A Python-based tool for pseudoalignment and equivalence class analysis using k-mers. This tool processes transcriptome files and read files to create k-mer indexes, perform pseudoalignment, and visualize equivalence class statistics, inspired by Kallisto.
Below is an example of the Kallisto pseudoalignment graph:
- Creates a k-mer index from a transcriptome FASTA file.
- Performs pseudoalignment of reads using k-mers.
- Outputs equivalence class counts and isoform associations.
- Provides visualization of equivalence class size distribution.

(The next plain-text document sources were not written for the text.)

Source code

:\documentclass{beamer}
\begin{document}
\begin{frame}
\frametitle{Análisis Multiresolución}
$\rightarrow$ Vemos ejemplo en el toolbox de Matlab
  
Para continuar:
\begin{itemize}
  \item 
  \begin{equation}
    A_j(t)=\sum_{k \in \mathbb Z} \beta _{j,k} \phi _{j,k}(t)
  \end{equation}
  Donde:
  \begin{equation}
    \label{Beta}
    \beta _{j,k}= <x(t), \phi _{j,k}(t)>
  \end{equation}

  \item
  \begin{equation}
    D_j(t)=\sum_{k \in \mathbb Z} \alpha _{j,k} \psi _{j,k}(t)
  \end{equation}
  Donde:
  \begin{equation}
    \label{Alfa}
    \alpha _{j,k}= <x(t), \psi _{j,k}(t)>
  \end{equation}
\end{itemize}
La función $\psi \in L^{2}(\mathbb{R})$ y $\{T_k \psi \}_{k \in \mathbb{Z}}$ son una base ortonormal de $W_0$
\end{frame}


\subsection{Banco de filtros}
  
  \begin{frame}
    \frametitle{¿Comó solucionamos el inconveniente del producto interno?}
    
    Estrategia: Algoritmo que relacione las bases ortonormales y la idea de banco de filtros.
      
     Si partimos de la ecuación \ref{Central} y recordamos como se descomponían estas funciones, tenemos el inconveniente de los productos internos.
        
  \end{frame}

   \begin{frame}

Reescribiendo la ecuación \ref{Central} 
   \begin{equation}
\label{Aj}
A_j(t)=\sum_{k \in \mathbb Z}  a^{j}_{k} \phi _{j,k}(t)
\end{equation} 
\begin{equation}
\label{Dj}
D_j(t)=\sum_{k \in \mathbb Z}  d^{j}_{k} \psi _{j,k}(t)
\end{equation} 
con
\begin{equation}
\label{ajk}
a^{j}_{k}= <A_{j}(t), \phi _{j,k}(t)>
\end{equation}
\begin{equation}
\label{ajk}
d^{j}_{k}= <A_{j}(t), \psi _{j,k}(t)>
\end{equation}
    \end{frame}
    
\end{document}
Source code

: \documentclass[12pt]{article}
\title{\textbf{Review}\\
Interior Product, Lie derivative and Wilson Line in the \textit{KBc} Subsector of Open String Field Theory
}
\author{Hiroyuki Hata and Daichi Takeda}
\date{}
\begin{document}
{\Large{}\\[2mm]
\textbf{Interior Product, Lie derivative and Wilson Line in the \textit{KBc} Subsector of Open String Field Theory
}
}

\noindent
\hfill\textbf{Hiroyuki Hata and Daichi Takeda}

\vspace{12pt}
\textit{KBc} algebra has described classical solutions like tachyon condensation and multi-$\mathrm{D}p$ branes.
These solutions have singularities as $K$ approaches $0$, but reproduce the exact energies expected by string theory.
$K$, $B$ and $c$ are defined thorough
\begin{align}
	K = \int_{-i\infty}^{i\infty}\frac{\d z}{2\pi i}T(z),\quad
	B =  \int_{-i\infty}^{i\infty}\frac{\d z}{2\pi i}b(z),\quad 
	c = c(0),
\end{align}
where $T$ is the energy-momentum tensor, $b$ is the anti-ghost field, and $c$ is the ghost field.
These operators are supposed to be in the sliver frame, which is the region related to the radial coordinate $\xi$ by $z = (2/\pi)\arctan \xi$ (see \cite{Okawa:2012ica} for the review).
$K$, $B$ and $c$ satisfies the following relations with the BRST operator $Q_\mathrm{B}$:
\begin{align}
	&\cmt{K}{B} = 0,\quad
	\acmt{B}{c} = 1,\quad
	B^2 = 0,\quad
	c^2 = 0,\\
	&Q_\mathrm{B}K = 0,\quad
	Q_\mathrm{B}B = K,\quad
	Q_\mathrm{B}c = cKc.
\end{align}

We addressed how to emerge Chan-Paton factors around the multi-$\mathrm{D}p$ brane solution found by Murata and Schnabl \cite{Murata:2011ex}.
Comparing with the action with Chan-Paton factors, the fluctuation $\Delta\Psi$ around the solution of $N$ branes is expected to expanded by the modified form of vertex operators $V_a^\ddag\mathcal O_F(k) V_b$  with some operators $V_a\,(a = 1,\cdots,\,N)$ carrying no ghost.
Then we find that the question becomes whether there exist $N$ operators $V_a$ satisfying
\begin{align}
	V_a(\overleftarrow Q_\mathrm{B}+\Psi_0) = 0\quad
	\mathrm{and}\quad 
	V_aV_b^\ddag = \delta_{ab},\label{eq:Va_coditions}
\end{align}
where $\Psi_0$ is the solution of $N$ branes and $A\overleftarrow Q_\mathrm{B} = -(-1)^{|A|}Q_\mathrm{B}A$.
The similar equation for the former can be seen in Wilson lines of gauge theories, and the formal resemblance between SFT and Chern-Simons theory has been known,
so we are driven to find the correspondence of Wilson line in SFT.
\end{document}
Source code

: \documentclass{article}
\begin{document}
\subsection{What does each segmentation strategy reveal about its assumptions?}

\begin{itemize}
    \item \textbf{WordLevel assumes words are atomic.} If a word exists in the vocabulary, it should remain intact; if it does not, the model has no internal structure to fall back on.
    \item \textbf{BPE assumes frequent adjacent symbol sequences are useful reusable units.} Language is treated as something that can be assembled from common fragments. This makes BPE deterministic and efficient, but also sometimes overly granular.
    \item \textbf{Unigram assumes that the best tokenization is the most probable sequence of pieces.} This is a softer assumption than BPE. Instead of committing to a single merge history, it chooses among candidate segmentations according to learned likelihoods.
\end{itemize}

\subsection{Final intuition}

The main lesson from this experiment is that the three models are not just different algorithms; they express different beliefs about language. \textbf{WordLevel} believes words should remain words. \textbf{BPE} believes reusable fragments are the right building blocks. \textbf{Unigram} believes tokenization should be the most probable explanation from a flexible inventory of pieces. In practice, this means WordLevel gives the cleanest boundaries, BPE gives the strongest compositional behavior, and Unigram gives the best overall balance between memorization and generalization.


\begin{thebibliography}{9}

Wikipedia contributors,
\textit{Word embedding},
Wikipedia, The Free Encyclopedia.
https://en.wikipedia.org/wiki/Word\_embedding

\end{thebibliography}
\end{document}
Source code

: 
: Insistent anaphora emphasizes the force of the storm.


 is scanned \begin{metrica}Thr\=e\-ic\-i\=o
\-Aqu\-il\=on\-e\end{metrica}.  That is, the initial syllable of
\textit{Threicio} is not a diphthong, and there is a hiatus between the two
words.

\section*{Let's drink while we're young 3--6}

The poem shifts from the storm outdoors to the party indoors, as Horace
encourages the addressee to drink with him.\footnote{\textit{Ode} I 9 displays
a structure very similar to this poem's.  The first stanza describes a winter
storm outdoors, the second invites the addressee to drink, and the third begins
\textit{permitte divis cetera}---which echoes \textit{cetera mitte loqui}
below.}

Ensure you have Python 3.8+ installed and install the following dependencies:
pip install -r requirements.txt
- Biopython
- matplotlib
- tqdm
- pandas
git clone https://github.com/williamhuang3/pseudoaligner.git
cd pseudoaligner
To run the pseudoalignment tool, execute the main.py
script:
python main.py
By default, the script expects the following input files:
chr11_transcriptome.fasta
: A FASTA file containing the transcriptome sequences.reads.fasta.gz
: A gzipped FASTA file with the reads to pseudoalign.
You can modify the file paths and parameters directly in the main.py
file.
The results will be saved to equivalence_classes.tsv
, and the top 15 equivalence classes will be printed to the console. A plot showing the equivalence class size distribution will also be displayed.
Below is an example of the top 15 equivalence class counts output by the tool:
Counts | Number of Items in Equivalence Class | Isoforms in Equivalence Class |
---|---|---|
50420 | 2 | (ENST00000329251, ENST00000496634) |
15022 | 1 | (ENST00000449131,) |
14169 | 6 | (ENST00000273550, ENST00000526640, ENST00000532601, ENST00000532829, ENST00000534180, ENST00000620041) |
12500 | 1 | (ENST00000536684,) |
10517 | 1 | (ENST00000393067,) |
10039 | 7 | (ENST00000227157, ENST00000379412, ENST00000396222, ENST00000422447, ENST00000430553, ENST00000540430, ENST00000545215) |
8546 | 5 | (ENST00000345732, ENST00000389939, ENST00000532073, ENST00000534668, ENST00000674194) |
8168 | 3 | (ENST00000321153, ENST00000530398, ENST00000530797) |
8113 | 2 | (ENST00000321153, ENST00000530797) |
7585 | 2 | (ENST00000228140, ENST00000525634) |
7165 | 2 | (ENST00000527673, ENST00000532567) |
6416 | 4 | (ENST00000273550, ENST00000530019, ENST00000532829, ENST00000620041) |
6008 | 8 | (ENST00000227378, ENST00000524552, ENST00000526110, ENST00000526686, ENST00000532636, ENST00000533540, ENST00000534319, ENST00000534624) |
5989 | 1 | (ENST00000260197,) |
5890 | 3 | (ENST00000527673, ENST00000527791, ENST00000532567) |
The following plot shows the distribution of equivalence class sizes based on the number of isoforms:
indexer.py
: Contains the function to create the k-mer index from the transcriptome.aligner.py
: Contains the pseudoalignment logic that compares reads against the k-mer index.utils.py
: Utility functions, including a function to calculate the reverse complement of a sequence.plotter.py
: Functions for plotting the equivalence class size distribution.main.py
: The main script that coordinates all the tasks and outputs results.requirements.txt
: List of Python packages required to run the code.